_YOUR OBJECTIVE_
Every entry must be given again exactly.

_AVAILABLE DATA_
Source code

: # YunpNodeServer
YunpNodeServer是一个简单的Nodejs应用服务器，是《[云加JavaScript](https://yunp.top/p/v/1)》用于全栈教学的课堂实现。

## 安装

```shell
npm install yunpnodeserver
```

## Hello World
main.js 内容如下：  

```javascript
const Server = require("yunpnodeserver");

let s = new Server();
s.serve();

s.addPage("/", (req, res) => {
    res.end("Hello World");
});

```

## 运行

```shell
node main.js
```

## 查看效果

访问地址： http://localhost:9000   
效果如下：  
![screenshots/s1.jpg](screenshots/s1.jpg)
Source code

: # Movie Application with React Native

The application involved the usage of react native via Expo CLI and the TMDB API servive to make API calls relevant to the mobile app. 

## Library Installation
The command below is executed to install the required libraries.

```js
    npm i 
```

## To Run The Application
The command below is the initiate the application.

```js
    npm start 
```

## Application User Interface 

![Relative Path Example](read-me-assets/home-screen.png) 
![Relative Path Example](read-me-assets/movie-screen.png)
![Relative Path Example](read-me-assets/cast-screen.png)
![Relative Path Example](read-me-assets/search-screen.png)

_REPLY_
Source code

: # YunpNodeServer
YunpNodeServer是一个简单的Nodejs应用服务器，是《[云加JavaScript](https://yunp.top/p/v/1)》用于全栈教学的课堂实现。

## 安装

```shell
npm install yunpnodeserver
```

## Hello World
main.js 内容如下：  

```javascript
const Server = require("yunpnodeserver");

let s = new Server();
s.serve();

s.addPage("/", (req, res) => {
    res.end("Hello World");
});

```

## 运行

```shell
node main.js
```

## 查看效果

访问地址： http://localhost:9000   
效果如下：  
![screenshots/s1.jpg](screenshots/s1.jpg)
Source code

: # Movie Application with React Native

The application involved the usage of react native via Expo CLI and the TMDB API servive to make API calls relevant to the mobile app. 

## Library Installation
The command below is executed to install the required libraries.

```js
    npm i 
```

## To Run The Application
The command below is the initiate the application.

```js
    npm start 
```

## Application User Interface 

![Relative Path Example](read-me-assets/home-screen.png) 
![Relative Path Example](read-me-assets/movie-screen.png)
![Relative Path Example](read-me-assets/cast-screen.png)
![Relative Path Example](read-me-assets/search-screen.png)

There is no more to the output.